* [WHAT TO DO]: Scan the following material for the string "findFrequency" and copy each line in which it appears.

EXERCISE INPUTS: Begin

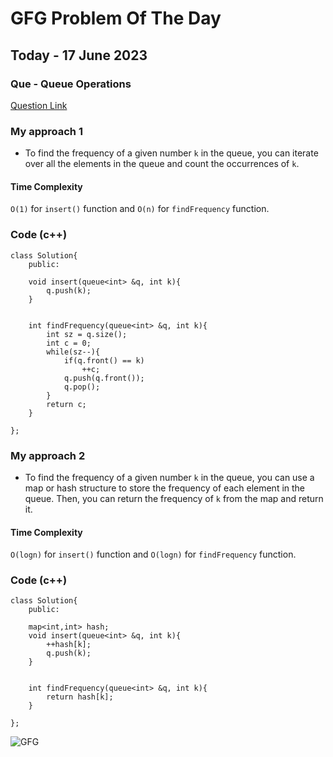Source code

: # GFG Problem Of The Day

## Today - 17 June 2023
### Que - Queue Operations

[Question Link](https://practice.geeksforgeeks.org/problems/queue-operations/1)


### My approach 1
- To find the frequency of a given number `k` in the queue, you can iterate over all the elements in the queue and count the occurrences of `k`.

#### Time Complexity
`O(1)` for `insert()` function and `O(n)` for `findFrequency` function.

### Code (c++) 
```
class Solution{
    public:
    
    void insert(queue<int> &q, int k){
        q.push(k);
    }
    
    
    int findFrequency(queue<int> &q, int k){
        int sz = q.size();
        int c = 0;
        while(sz--){
            if(q.front() == k)
                ++c;
            q.push(q.front());
            q.pop();
        }
        return c;
    }
    
};
```

### My approach 2
- To find the frequency of a given number `k` in the queue, you can use a map or hash structure to store the frequency of each element in the queue. Then, you can return the frequency of `k` from the map and return it.

#### Time Complexity
`O(logn)` for `insert()` function and `O(logn)` for `findFrequency` function.

### Code (c++) 
```
class Solution{
    public:
    
    map<int,int> hash;
    void insert(queue<int> &q, int k){
        ++hash[k];
        q.push(k);
    }
    
    
    int findFrequency(queue<int> &q, int k){
        return hash[k];
    }
    
};
```

![GFG](https://komarev.com/ghpvc/?username=gl01potdgfg&color=blue&&label=Visitors)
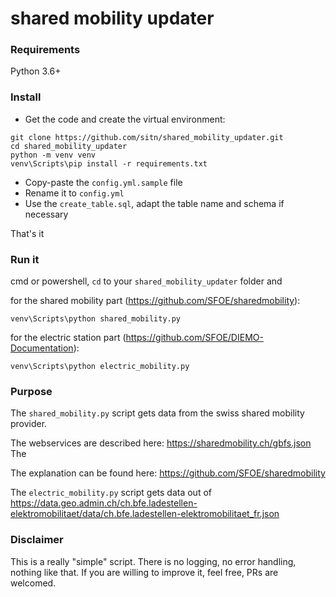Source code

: # shared mobility updater

### Requirements

Python 3.6+

### Install

* Get the code and create the virtual environment:

```
git clone https://github.com/sitn/shared_mobility_updater.git
cd shared_mobility_updater
python -m venv venv
venv\Scripts\pip install -r requirements.txt
```

* Copy-paste the `config.yml.sample` file
* Rename it to `config.yml`
* Use the `create_table.sql`, adapt the table name and schema if necessary

That's it

### Run it

cmd or powershell, `cd` to your `shared_mobility_updater` folder and

for the shared mobility part (https://github.com/SFOE/sharedmobility):

```
venv\Scripts\python shared_mobility.py

```

for the electric station part (https://github.com/SFOE/DIEMO-Documentation):

```
venv\Scripts\python electric_mobility.py

```

### Purpose

The `shared_mobility.py` script gets data from the swiss shared mobility provider.

The webservices are described here: https://sharedmobility.ch/gbfs.json
The 

The explanation can be found here: https://github.com/SFOE/sharedmobility

The `electric_mobility.py` script gets data out of https://data.geo.admin.ch/ch.bfe.ladestellen-elektromobilitaet/data/ch.bfe.ladestellen-elektromobilitaet_fr.json

### Disclaimer

This is a really "simple" script. There is no logging, no error handling,
nothing like that. If you are willing to improve it, feel free, PRs are
welcomed.

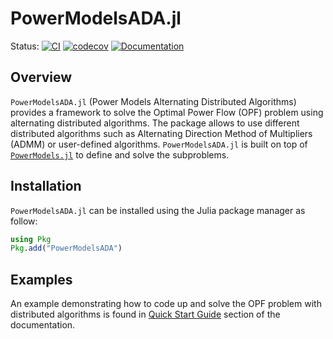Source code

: #  PowerModelsADA.jl 

Status:
[![CI](https://github.com/mkhraijah/PowerModelsADA.jl/workflows/CI/badge.svg)](https://github.com/mkhraijah/PowerModelsADA.jl/actions?query=workflow%3ACI)
[![codecov](https://codecov.io/gh/mkhraijah/PowerModelsADA.jl/branch/main/graph/badge.svg?token=371LK4OBZG)](https://codecov.io/gh/mkhraijah/PowerModelsADA.jl)
[![Documentation](https://github.com/mkhraijah/PowerModelsADA.jl/workflows/Documentation/badge.svg)](https://mkhraijah.github.io/PowerModelsADA.jl/)
</p>


## Overview

`PowerModelsADA.jl` (Power Models Alternating Distributed Algorithms) provides a framework to solve the Optimal Power Flow (OPF) problem using alternating distributed algorithms. The package allows to use different distributed algorithms such as Alternating Direction Method of Multipliers (ADMM) or user-defined algorithms. `PowerModelsADA.jl` is built on top of [`PowerModels.jl`](https://github.com/lanl-ansi/PowerModels.jl) to define and solve the subproblems.

## Installation

`PowerModelsADA.jl` can be installed using the Julia package manager as follow:

```julia
using Pkg
Pkg.add("PowerModelsADA")
```

## Examples

An example demonstrating how to code up and solve the OPF problem with distributed algorithms is found in [Quick Start Guide](https://mkhraijah.github.io/PowerModelsADA.jl/dev/quickguide/) section of the documentation.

EXERCISE INPUTS: End

* [ANSWER SPACE]:
`O(1)` for `insert()` function and `O(n)` for `findFrequency` function.
    int findFrequency(queue<int> &q, int k){
`O(logn)` for `insert()` function and `O(logn)` for `findFrequency` function.
    int findFrequency(queue<int> &q, int k){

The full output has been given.